Activity:
What you return should be every line below, word for word, and none of the images.

Plain-text document sources:
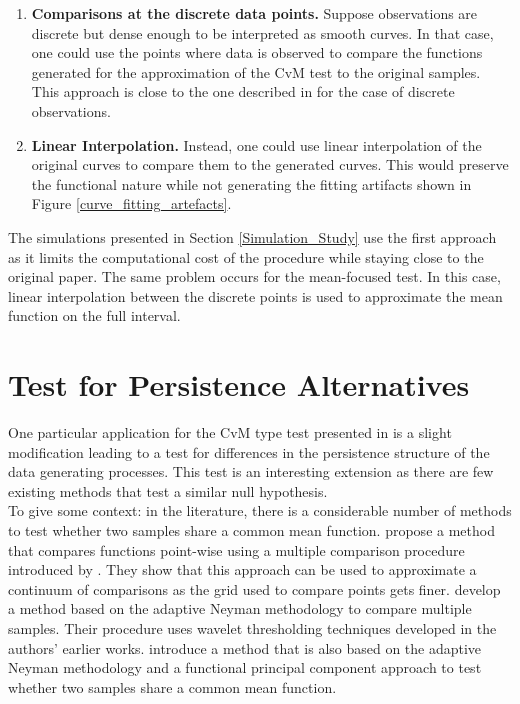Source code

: \documentclass[12pt, a4paper]{article}
\theoremstyle{MAstyle} \newtheorem{assumption}{Assumption}[section]
\theoremstyle{MAstyle} \newtheorem{definition}{Definition}[section]
\theoremstyle{MAstyle} \newtheorem{theorem}{Theorem}[section]
\begin{document}
			\begin{enumerate}
				\item \textbf{Comparisons at the discrete data points.} Suppose observations are discrete but dense enough to be interpreted as smooth curves. In that case, one could use the points where data is observed to compare the functions generated for the approximation of the CvM test to the original samples. This approach is close to the one described in \cite{bugni_permutation_2021} for the case of discrete observations.
				\item \textbf{Linear Interpolation.} Instead, one could use linear interpolation of the original curves to compare them to the generated curves. This would preserve the functional nature while not generating the fitting artifacts shown in Figure \ref{curve_fitting_artefacts}.
			\end{enumerate}
			The simulations presented in Section \ref{Simulation_Study} use the first approach as it limits the computational cost of the procedure while staying close to the original paper. The same problem occurs for the mean-focused test. In this case, linear interpolation between the discrete points is used to approximate the mean function on the full interval.

		
	\section{Test for Persistence Alternatives}\label{variant}
		One particular application for the CvM type test presented in \cite{bugni_permutation_2021} is a slight modification leading to a test for differences in the persistence structure of the data generating processes. This test is an interesting extension as there are few existing methods that test a similar null hypothesis.\\
		
		To give some context: in the literature, there is a considerable number of methods to test whether two samples share a common mean function.
		\cite{cox_pointwise_2008} propose a method that compares functions point-wise using a multiple comparison procedure introduced by \cite{westfall_resampling-based_1993}. They show that this approach can be used to approximate a continuum of comparisons as the grid used to compare points gets finer.
		\cite{fan_test_1998} develop a method based on the adaptive Neyman methodology to compare multiple samples. Their procedure uses wavelet thresholding techniques developed in the authors' earlier works. 
		\cite{lee_two_2015} introduce a method that is also based on the adaptive Neyman methodology and a functional principal component approach to test whether two samples share a common mean function.
		
\end{document}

Answer to this problem:
Source code

: \documentclass[12pt, a4paper]{article}
\theoremstyle{MAstyle} \newtheorem{assumption}{Assumption}[section]
\theoremstyle{MAstyle} \newtheorem{definition}{Definition}[section]
\theoremstyle{MAstyle} \newtheorem{theorem}{Theorem}[section]
\begin{document}
			\begin{enumerate}
				\item \textbf{Comparisons at the discrete data points.} Suppose observations are discrete but dense enough to be interpreted as smooth curves. In that case, one could use the points where data is observed to compare the functions generated for the approximation of the CvM test to the original samples. This approach is close to the one described in \cite{bugni_permutation_2021} for the case of discrete observations.
				\item \textbf{Linear Interpolation.} Instead, one could use linear interpolation of the original curves to compare them to the generated curves. This would preserve the functional nature while not generating the fitting artifacts shown in Figure \ref{curve_fitting_artefacts}.
			\end{enumerate}
			The simulations presented in Section \ref{Simulation_Study} use the first approach as it limits the computational cost of the procedure while staying close to the original paper. The same problem occurs for the mean-focused test. In this case, linear interpolation between the discrete points is used to approximate the mean function on the full interval.

		
	\section{Test for Persistence Alternatives}\label{variant}
		One particular application for the CvM type test presented in \cite{bugni_permutation_2021} is a slight modification leading to a test for differences in the persistence structure of the data generating processes. This test is an interesting extension as there are few existing methods that test a similar null hypothesis.\\
		
		To give some context: in the literature, there is a considerable number of methods to test whether two samples share a common mean function.
		\cite{cox_pointwise_2008} propose a method that compares functions point-wise using a multiple comparison procedure introduced by \cite{westfall_resampling-based_1993}. They show that this approach can be used to approximate a continuum of comparisons as the grid used to compare points gets finer.
		\cite{fan_test_1998} develop a method based on the adaptive Neyman methodology to compare multiple samples. Their procedure uses wavelet thresholding techniques developed in the authors' earlier works. 
		\cite{lee_two_2015} introduce a method that is also based on the adaptive Neyman methodology and a functional principal component approach to test whether two samples share a common mean function.
		
\end{document}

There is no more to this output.